Python, Pandas, NumPy, scikit-Learn, Imbalanced-Learn, Jupyter Notebook
This code implements several Machine Learning models to evaluate factors that may contribute credit risk and make a recommendation based on past performance at LendingClub, a peer-to-peer lending company. The data is unbalanced and will be evaluated the a logarithmic classification (regression) to predict a binary recommendation as to the loan requestor being "high-risk" or "low-risk.
Random Oversampler had a 59.3% accuracy overall. It scored poorly predicting true positives with recall/sensitivity scores of 56% for high-risk and 62% for low-risk with an average of 62% between the two. This model caught all low-risk requests (100%) but caught a mere 1% of high-risk loan request, which is to say that it fails when the recommendation is most needed, for high-risk requests despite its 99% overall precision.
SMOTE had a 62.6% accuracy overall, a slight improvement over the Random Oversampler model. It scored poorly predicting true positives with recall/sensitivity scores of 69% for high-risk and 56% for low-risk with an average of 56% between the two. Likewise, this model caught all low-risk requests (100%) but caught a mere 1% of high-risk loan request, which is to say that it fails when the recommendation is most needed, for high-risk requests, despite its 99% overall precision.
Undersample with ClusterCentroids had a 52.9% accuracy overall, a weaker performance compared to the others. It scored poorly predicting true positives with recall/sensitivity scores of 68% for high-risk and 38% for low-risk with an average of 38% between the two.
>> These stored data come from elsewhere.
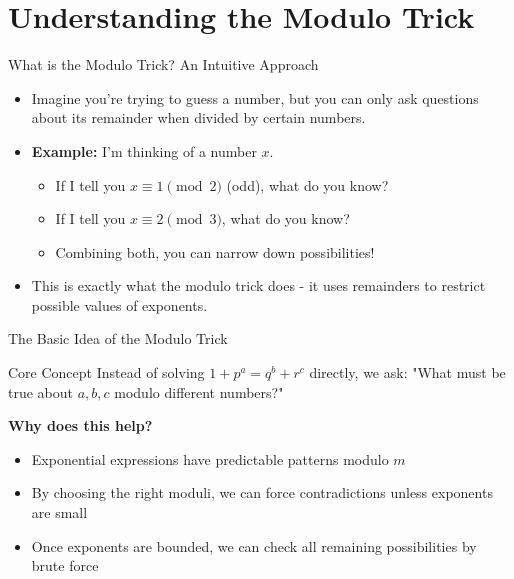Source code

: ﻿\documentclass[10pt,aspectratio=169]{beamer}
\begin{document}
\section{Understanding the Modulo Trick}

\begin{frame}{What is the Modulo Trick? An Intuitive Approach}
    \begin{itemize}
        \item Imagine you're trying to guess a number, but you can only ask questions about its remainder when divided by certain numbers.
        \item \textbf{Example:} I'm thinking of a number $x$. 
        \begin{itemize}
            \item If I tell you $x \equiv 1 \pmod 2$ (odd), what do you know?
            \item If I tell you $x \equiv 2 \pmod 3$, what do you know?
            \item Combining both, you can narrow down possibilities!
        \end{itemize}
        \item This is exactly what the modulo trick does - it uses remainders to restrict possible values of exponents.
    \end{itemize}
\end{frame}

\begin{frame}{The Basic Idea of the Modulo Trick}
    \begin{block}{Core Concept}
        Instead of solving $1+p^a = q^b + r^c$ directly, we ask:
        "What must be true about $a,b,c$ modulo different numbers?"
    \end{block}
    
    \vspace{0.3cm}
    \textbf{Why does this help?}
    \begin{itemize}
        \item Exponential expressions have predictable patterns modulo $m$
        \item By choosing the right moduli, we can force contradictions unless exponents are small
        \item Once exponents are bounded, we can check all remaining possibilities by brute force
    \end{itemize}
\end{frame}
\end{document}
Likewise, this model caught all low-risk requests (100%) but caught a mere 1% of high-risk loan request, which is to say that it fails when the recommendation is most needed, for high-risk requests, despite its 99% overall precision. This model is the worst of the group.
SMOTEENN had a 66.2% accuracy overall, performed the best in the group with this data set. It scored well in true positives with recall/sensitivity scores of 75% for high-risk and while not the worst, it fell in the mid-range with 56% recall for low-risk with an average of 58% between the two. Likewise, this model caught all low-risk requests (100%) but caught a mere 1% of high-risk loan request, which is to say that it fails when the recommendation is most needed, for high-risk requests, despite its 99% overall precision.
Interim Evaluation
Since LendingClub is a peer-to-peer lending, the assumption is that members are not mortgage brokers or bankers. It's expected they lack the deep financial background to evaluate and manage lending risk; that's why they're in the this special club. As such, members require help to avoid high-risk situations, or when encountering one, assign a higher premium (interest rate) commensurate with the risk. The model needs to be precise identifying those who are high-risk. None of the models are. None of these models are recommended from this group. Next, will ensemble classifiers be less wrong? They kind of have to be...99% miss rate in the key metric is awful.
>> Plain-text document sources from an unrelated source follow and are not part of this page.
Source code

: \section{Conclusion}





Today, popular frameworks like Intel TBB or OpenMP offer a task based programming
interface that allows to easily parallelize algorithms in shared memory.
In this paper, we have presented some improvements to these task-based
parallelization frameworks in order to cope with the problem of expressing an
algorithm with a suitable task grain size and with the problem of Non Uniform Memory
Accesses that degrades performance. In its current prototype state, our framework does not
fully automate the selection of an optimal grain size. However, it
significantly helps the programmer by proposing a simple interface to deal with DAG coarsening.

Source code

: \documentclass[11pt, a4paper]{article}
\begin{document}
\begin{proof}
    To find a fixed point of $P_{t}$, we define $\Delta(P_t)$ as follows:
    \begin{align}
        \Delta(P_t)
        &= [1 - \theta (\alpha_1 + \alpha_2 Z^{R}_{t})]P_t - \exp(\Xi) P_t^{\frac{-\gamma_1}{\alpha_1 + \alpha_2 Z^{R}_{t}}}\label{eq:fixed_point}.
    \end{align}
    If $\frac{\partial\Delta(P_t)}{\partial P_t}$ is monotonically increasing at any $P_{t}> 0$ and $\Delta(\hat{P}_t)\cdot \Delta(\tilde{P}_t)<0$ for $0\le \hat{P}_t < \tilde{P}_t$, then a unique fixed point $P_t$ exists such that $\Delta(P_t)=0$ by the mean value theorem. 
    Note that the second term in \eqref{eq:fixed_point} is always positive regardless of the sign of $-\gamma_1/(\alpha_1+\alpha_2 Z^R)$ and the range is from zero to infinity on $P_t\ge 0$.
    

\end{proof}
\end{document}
Balanced Random Forest classifier was the first ensemble classifier evaluated. It had a 81.3 balanced accuracy overall. It scored well with recall/sensitivity scores of 75% for high-risk and 88% recall for low-risk with an average of 88% between the two. Likewise, this model caught all low-risk requests (100%) but only 3% of high-risk loan request, which is to say that it fails the most when the recommendation is most needed, for high-risk requests, despite its 99% overall precision. While this showed marked improvement in precision, recall/sensitivity was not enough to move the needle on the recommendation. Perhaps Easy
Easy Ensemble Classifer had the best overall accuracy at 93.9%. It scored well true positives with recall/sensitivity scores of 93% for high-risk and 95% recall for low-risk with an average of 95% between the two. Likewise, this model caught all low-risk requests (100%) but inched up to 8% of high-risk loan request, which is to say that it is not reliable enough when the recommendation is most needed, for high-risk requests, despite its 99% overall precision.
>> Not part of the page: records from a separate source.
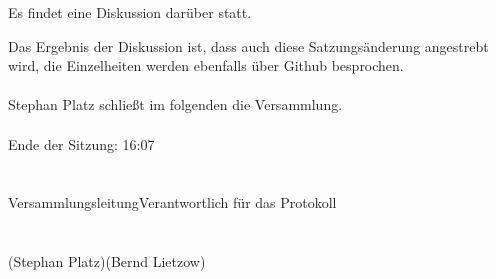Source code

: \documentclass{scrartcl}
\begin{document}
Es findet eine Diskussion darüber statt.

Das Ergebnis der Diskussion ist, dass auch diese Satzungsänderung angestrebt wird, die Einzelheiten werden ebenfalls über Github besprochen.
\\
\\
    Stephan Platz schließt im folgenden die Versammlung.\\
\\
    Ende der Sitzung: 16:07
\section*{}

Versammlungsleitung\hspace{5cm}Verantwortlich für das Protokoll\\
\\
\\
(Stephan Platz)\hspace{5.9cm}(Bernd Lietzow)
\\
\\
\end{document}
The Easy Ensemble Classifier performed the best of all the models tried with this data set. However, it was not successful enough to provide support club members seek. The important factors impacting performance center around recent payments and it is likely that this dataset lacks key features like major life changes (move, divorce, job loss, etc.) that could have a higher correlation to loan risk. Expanding the dataset is the most likely requirement to satisfy the abysmal high-risk precision scores.